● **What you will do**
A word-for-word copy of the records below is required.

------ Record extracts

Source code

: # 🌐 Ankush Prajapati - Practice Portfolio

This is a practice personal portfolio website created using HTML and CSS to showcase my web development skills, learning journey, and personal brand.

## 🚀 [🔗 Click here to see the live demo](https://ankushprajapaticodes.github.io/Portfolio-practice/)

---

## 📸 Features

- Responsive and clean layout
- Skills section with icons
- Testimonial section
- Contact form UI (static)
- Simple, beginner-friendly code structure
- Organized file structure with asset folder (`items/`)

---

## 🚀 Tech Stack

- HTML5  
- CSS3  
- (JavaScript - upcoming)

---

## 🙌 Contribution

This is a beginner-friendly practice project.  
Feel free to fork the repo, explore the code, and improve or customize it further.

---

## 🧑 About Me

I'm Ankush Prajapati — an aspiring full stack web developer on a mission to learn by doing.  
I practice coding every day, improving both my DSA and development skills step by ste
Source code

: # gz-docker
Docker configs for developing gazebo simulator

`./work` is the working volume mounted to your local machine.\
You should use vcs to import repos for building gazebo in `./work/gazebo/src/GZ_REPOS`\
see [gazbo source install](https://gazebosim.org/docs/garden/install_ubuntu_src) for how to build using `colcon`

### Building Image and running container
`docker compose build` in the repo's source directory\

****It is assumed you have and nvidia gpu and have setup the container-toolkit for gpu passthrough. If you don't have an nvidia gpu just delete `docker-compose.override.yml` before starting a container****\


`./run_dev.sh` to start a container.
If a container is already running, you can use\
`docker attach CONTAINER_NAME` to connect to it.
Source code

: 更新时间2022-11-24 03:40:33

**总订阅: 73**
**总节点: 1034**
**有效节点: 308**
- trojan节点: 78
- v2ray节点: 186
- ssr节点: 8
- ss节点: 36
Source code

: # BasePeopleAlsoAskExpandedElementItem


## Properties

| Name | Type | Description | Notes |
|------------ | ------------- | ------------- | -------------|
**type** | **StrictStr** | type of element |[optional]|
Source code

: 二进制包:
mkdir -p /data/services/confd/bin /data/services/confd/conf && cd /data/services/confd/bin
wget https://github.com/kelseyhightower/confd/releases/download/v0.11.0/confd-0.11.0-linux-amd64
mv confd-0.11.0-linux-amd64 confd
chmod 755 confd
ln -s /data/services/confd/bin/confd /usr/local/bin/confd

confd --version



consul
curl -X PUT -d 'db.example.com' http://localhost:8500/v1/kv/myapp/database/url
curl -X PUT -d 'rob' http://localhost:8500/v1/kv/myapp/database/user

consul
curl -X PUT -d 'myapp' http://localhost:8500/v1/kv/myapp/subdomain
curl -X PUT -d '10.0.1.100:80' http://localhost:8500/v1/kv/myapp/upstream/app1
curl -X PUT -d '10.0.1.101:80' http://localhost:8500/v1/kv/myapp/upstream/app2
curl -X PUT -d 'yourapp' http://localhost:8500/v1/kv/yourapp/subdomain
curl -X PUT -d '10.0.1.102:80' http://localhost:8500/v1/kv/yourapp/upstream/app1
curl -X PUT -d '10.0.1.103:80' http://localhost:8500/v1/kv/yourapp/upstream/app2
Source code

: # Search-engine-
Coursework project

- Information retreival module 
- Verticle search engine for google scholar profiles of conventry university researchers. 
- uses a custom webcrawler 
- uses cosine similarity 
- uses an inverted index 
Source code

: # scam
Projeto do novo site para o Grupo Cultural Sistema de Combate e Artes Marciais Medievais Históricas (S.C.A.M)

------------

● **Solved exercise**
Source code

: # 🌐 Ankush Prajapati - Practice Portfolio

This is a practice personal portfolio website created using HTML and CSS to showcase my web development skills, learning journey, and personal brand.

## 🚀 [🔗 Click here to see the live demo](https://ankushprajapaticodes.github.io/Portfolio-practice/)

---

## 📸 Features

- Responsive and clean layout
- Skills section with icons
- Testimonial section
- Contact form UI (static)
- Simple, beginner-friendly code structure
- Organized file structure with asset folder (`items/`)

---

## 🚀 Tech Stack

- HTML5  
- CSS3  
- (JavaScript - upcoming)

---

## 🙌 Contribution

This is a beginner-friendly practice project.  
Feel free to fork the repo, explore the code, and improve or customize it further.

---

## 🧑 About Me

I'm Ankush Prajapati — an aspiring full stack web developer on a mission to learn by doing.  
I practice coding every day, improving both my DSA and development skills step by ste
Source code

: # gz-docker
Docker configs for developing gazebo simulator

`./work` is the working volume mounted to your local machine.\
You should use vcs to import repos for building gazebo in `./work/gazebo/src/GZ_REPOS`\
see [gazbo source install](https://gazebosim.org/docs/garden/install_ubuntu_src) for how to build using `colcon`

### Building Image and running container
`docker compose build` in the repo's source directory\

****It is assumed you have and nvidia gpu and have setup the container-toolkit for gpu passthrough. If you don't have an nvidia gpu just delete `docker-compose.override.yml` before starting a container****\


`./run_dev.sh` to start a container.
If a container is already running, you can use\
`docker attach CONTAINER_NAME` to connect to it.
Source code

: 更新时间2022-11-24 03:40:33

**总订阅: 73**
**总节点: 1034**
**有效节点: 308**
- trojan节点: 78
- v2ray节点: 186
- ssr节点: 8
- ss节点: 36
Source code

: # BasePeopleAlsoAskExpandedElementItem


## Properties

| Name | Type | Description | Notes |
|------------ | ------------- | ------------- | -------------|
**type** | **StrictStr** | type of element |[optional]|
Source code

: 二进制包:
mkdir -p /data/services/confd/bin /data/services/confd/conf && cd /data/services/confd/bin
wget https://github.com/kelseyhightower/confd/releases/download/v0.11.0/confd-0.11.0-linux-amd64
mv confd-0.11.0-linux-amd64 confd
chmod 755 confd
ln -s /data/services/confd/bin/confd /usr/local/bin/confd

confd --version



consul
curl -X PUT -d 'db.example.com' http://localhost:8500/v1/kv/myapp/database/url
curl -X PUT -d 'rob' http://localhost:8500/v1/kv/myapp/database/user

consul
curl -X PUT -d 'myapp' http://localhost:8500/v1/kv/myapp/subdomain
curl -X PUT -d '10.0.1.100:80' http://localhost:8500/v1/kv/myapp/upstream/app1
curl -X PUT -d '10.0.1.101:80' http://localhost:8500/v1/kv/myapp/upstream/app2
curl -X PUT -d 'yourapp' http://localhost:8500/v1/kv/yourapp/subdomain
curl -X PUT -d '10.0.1.102:80' http://localhost:8500/v1/kv/yourapp/upstream/app1
curl -X PUT -d '10.0.1.103:80' http://localhost:8500/v1/kv/yourapp/upstream/app2
Source code

: # Search-engine-
Coursework project

- Information retreival module 
- Verticle search engine for google scholar profiles of conventry university researchers. 
- uses a custom webcrawler 
- uses cosine similarity 
- uses an inverted index 
Source code

: # scam
Projeto do novo site para o Grupo Cultural Sistema de Combate e Artes Marciais Medievais Históricas (S.C.A.M)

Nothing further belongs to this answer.